Based on the in vitro susceptibility, orally administered antimicrobials useful for treatment of C. jejuni diarrhoea are erythromycin and amoxicillin-clavulanic acid. Although, the organisms were uniformly susceptible to other agents, these antimicrobials are useful for treatment of extra-intestinal infections only being parenterally administered antimicrobials. Tigecycline, another parenterally-administered antimicrobial has shown an excellent activity in the treatment of extraintestinal campylobacteriosis. The major route of elimination of tigecycline is through the faeces10. Therefore, it seems reasonable to assume that tigecycline might be effective even for patients with diarrhoea.
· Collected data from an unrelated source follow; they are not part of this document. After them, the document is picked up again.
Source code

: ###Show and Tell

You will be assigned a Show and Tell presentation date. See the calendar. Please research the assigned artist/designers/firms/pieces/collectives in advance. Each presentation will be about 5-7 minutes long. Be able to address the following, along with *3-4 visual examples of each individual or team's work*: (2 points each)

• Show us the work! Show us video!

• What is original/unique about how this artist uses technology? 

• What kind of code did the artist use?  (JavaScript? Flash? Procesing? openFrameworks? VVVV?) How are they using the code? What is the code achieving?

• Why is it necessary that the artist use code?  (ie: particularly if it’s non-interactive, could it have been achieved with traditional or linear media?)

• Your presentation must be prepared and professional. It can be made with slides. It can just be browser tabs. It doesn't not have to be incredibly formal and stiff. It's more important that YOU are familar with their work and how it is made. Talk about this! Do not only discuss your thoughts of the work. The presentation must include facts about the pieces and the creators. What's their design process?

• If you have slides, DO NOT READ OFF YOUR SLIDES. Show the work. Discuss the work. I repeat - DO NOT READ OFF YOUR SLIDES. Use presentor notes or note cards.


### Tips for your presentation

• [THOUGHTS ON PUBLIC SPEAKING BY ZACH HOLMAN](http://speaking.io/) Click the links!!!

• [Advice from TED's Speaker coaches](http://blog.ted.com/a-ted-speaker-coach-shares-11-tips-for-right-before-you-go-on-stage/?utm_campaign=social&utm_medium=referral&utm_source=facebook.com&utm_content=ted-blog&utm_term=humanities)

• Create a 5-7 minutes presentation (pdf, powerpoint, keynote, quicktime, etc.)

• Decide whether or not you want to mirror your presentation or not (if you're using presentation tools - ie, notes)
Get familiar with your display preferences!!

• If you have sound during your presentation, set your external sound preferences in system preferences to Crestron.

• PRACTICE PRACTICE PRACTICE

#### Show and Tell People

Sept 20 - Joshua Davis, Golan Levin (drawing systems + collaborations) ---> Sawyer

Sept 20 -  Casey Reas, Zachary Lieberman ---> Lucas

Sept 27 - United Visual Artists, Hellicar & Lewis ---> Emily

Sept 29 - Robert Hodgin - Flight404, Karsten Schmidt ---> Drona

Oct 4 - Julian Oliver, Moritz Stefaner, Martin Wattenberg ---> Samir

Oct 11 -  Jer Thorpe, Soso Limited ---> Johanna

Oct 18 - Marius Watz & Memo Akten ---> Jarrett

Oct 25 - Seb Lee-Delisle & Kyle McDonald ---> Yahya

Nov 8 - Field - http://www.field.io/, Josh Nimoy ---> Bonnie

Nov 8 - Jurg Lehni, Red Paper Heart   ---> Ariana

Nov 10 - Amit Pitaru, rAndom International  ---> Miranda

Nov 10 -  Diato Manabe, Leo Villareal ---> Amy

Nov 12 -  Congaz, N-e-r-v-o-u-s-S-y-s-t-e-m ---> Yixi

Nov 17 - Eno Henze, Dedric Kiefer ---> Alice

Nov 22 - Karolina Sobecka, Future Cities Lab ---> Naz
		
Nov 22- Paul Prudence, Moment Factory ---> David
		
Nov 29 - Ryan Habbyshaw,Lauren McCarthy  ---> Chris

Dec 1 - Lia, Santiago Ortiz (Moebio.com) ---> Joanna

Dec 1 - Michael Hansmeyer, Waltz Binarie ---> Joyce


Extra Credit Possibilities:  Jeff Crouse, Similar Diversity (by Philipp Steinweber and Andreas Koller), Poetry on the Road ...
The MICs of tigecycline for multidrug-resistant isolates and for susceptible isolates were similar in our study as reported in other studies3,4. This is a welcome finding for potential treatment of multidrug-resistant C. jejuni infections with tigecycline.
In conclusion, there was an increase in the prevalence of resistance to erythromycin, ciprofloxacin and tetracycline in C. jejuni isolates of recent years in Kuwait, limiting their usefulness in treatment. As all C. jejuni isolates were uniformly susceptible to tigecycline, it can be considered as a potential alternative drug in clinical studies for treatment of C. jejuni infections.
Acknowledgment
This study was supported by a grant from Kuwait University (grant number MI02/07). Author thanks Shilpa Haridas for assistance.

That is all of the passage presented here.